Items from a data source:
▼
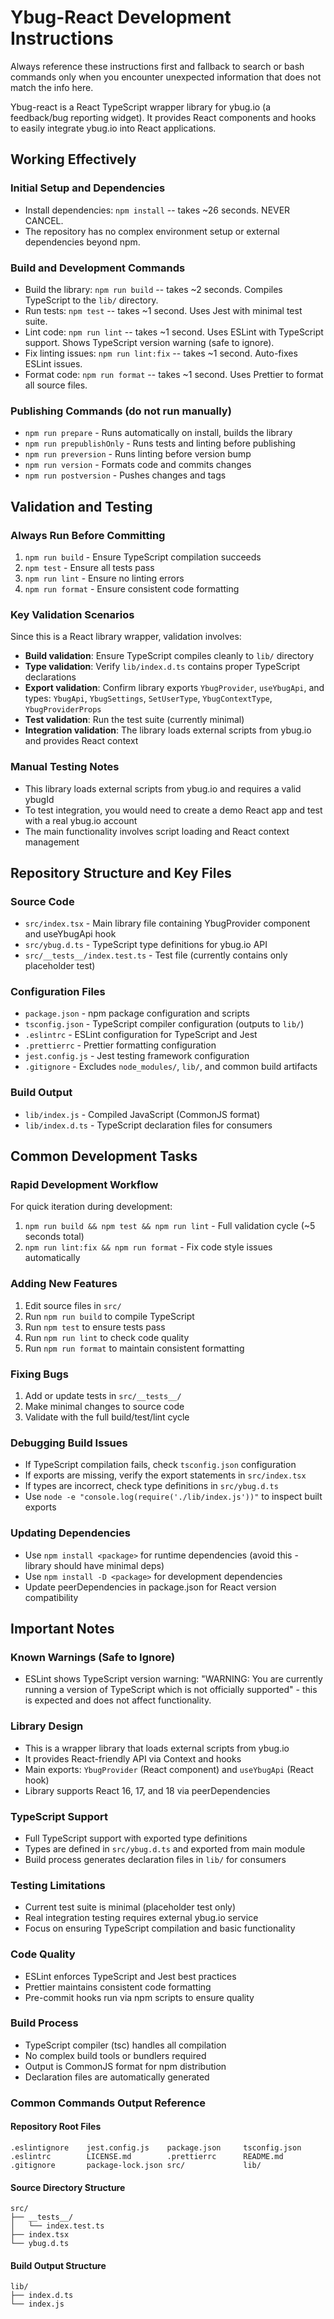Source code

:# Ybug-React Development Instructions

Always reference these instructions first and fallback to search or bash commands only when you encounter unexpected information that does not match the info here.

Ybug-react is a React TypeScript wrapper library for ybug.io (a feedback/bug reporting widget). It provides React components and hooks to easily integrate ybug.io into React applications.

## Working Effectively

### Initial Setup and Dependencies
- Install dependencies: `npm install` -- takes ~26 seconds. NEVER CANCEL.
- The repository has no complex environment setup or external dependencies beyond npm.

### Build and Development Commands
- Build the library: `npm run build` -- takes ~2 seconds. Compiles TypeScript to the `lib/` directory.
- Run tests: `npm test` -- takes ~1 second. Uses Jest with minimal test suite.
- Lint code: `npm run lint` -- takes ~1 second. Uses ESLint with TypeScript support. Shows TypeScript version warning (safe to ignore).
- Fix linting issues: `npm run lint:fix` -- takes ~1 second. Auto-fixes ESLint issues.
- Format code: `npm run format` -- takes ~1 second. Uses Prettier to format all source files.

### Publishing Commands (do not run manually)
- `npm run prepare` - Runs automatically on install, builds the library
- `npm run prepublishOnly` - Runs tests and linting before publishing
- `npm run preversion` - Runs linting before version bump
- `npm run version` - Formats code and commits changes
- `npm run postversion` - Pushes changes and tags

## Validation and Testing

### Always Run Before Committing
1. `npm run build` - Ensure TypeScript compilation succeeds
2. `npm test` - Ensure all tests pass
3. `npm run lint` - Ensure no linting errors
4. `npm run format` - Ensure consistent code formatting

### Key Validation Scenarios
Since this is a React library wrapper, validation involves:
- **Build validation**: Ensure TypeScript compiles cleanly to `lib/` directory
- **Type validation**: Verify `lib/index.d.ts` contains proper TypeScript declarations
- **Export validation**: Confirm library exports `YbugProvider`, `useYbugApi`, and types: `YbugApi`, `YbugSettings`, `SetUserType`, `YbugContextType`, `YbugProviderProps`
- **Test validation**: Run the test suite (currently minimal)
- **Integration validation**: The library loads external scripts from ybug.io and provides React context

### Manual Testing Notes
- This library loads external scripts from ybug.io and requires a valid ybugId
- To test integration, you would need to create a demo React app and test with a real ybug.io account
- The main functionality involves script loading and React context management

## Repository Structure and Key Files

### Source Code
- `src/index.tsx` - Main library file containing YbugProvider component and useYbugApi hook
- `src/ybug.d.ts` - TypeScript type definitions for ybug.io API
- `src/__tests__/index.test.ts` - Test file (currently contains only placeholder test)

### Configuration Files
- `package.json` - npm package configuration and scripts
- `tsconfig.json` - TypeScript compiler configuration (outputs to `lib/`)
- `.eslintrc` - ESLint configuration for TypeScript and Jest
- `.prettierrc` - Prettier formatting configuration
- `jest.config.js` - Jest testing framework configuration
- `.gitignore` - Excludes `node_modules/`, `lib/`, and common build artifacts

### Build Output
- `lib/index.js` - Compiled JavaScript (CommonJS format)
- `lib/index.d.ts` - TypeScript declaration files for consumers

## Common Development Tasks

### Rapid Development Workflow
For quick iteration during development:
1. `npm run build && npm test && npm run lint` - Full validation cycle (~5 seconds total)
2. `npm run lint:fix && npm run format` - Fix code style issues automatically

### Adding New Features
1. Edit source files in `src/`
2. Run `npm run build` to compile TypeScript
3. Run `npm test` to ensure tests pass
4. Run `npm run lint` to check code quality
5. Run `npm run format` to maintain consistent formatting

### Fixing Bugs
1. Add or update tests in `src/__tests__/`
2. Make minimal changes to source code
3. Validate with the full build/test/lint cycle

### Debugging Build Issues
- If TypeScript compilation fails, check `tsconfig.json` configuration
- If exports are missing, verify the export statements in `src/index.tsx`
- If types are incorrect, check type definitions in `src/ybug.d.ts`
- Use `node -e "console.log(require('./lib/index.js'))"` to inspect built exports

### Updating Dependencies
- Use `npm install <package>` for runtime dependencies (avoid this - library should have minimal deps)
- Use `npm install -D <package>` for development dependencies
- Update peerDependencies in package.json for React version compatibility

## Important Notes

### Known Warnings (Safe to Ignore)
- ESLint shows TypeScript version warning: "WARNING: You are currently running a version of TypeScript which is not officially supported" - this is expected and does not affect functionality.

### Library Design
- This is a wrapper library that loads external scripts from ybug.io
- It provides React-friendly API via Context and hooks
- Main exports: `YbugProvider` (React component) and `useYbugApi` (React hook)
- Library supports React 16, 17, and 18 via peerDependencies

### TypeScript Support
- Full TypeScript support with exported type definitions
- Types are defined in `src/ybug.d.ts` and exported from main module
- Build process generates declaration files in `lib/` for consumers

### Testing Limitations
- Current test suite is minimal (placeholder test only)
- Real integration testing requires external ybug.io service
- Focus on ensuring TypeScript compilation and basic functionality

### Code Quality
- ESLint enforces TypeScript and Jest best practices
- Prettier maintains consistent code formatting
- Pre-commit hooks run via npm scripts to ensure quality

### Build Process
- TypeScript compiler (tsc) handles all compilation
- No complex build tools or bundlers required
- Output is CommonJS format for npm distribution
- Declaration files are automatically generated

### Common Commands Output Reference

#### Repository Root Files
```
.eslintignore    jest.config.js    package.json     tsconfig.json
.eslintrc        LICENSE.md        .prettierrc      README.md
.gitignore       package-lock.json src/             lib/
```

#### Source Directory Structure
```
src/
├── __tests__/
│   └── index.test.ts
├── index.tsx
└── ybug.d.ts
```

#### Build Output Structure
```
lib/
├── index.d.ts
└── index.js
```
▲
● Work to complete: Above are the lines; repeat exactly the ones from the line containing "### Initial Setup and Dependencies" down to the line containing "### Build and Development Commands", both inclusive.

● Task response:
### Initial Setup and Dependencies
- Install dependencies: `npm install` -- takes ~26 seconds. NEVER CANCEL.
- The repository has no complex environment setup or external dependencies beyond npm.

### Build and Development Commands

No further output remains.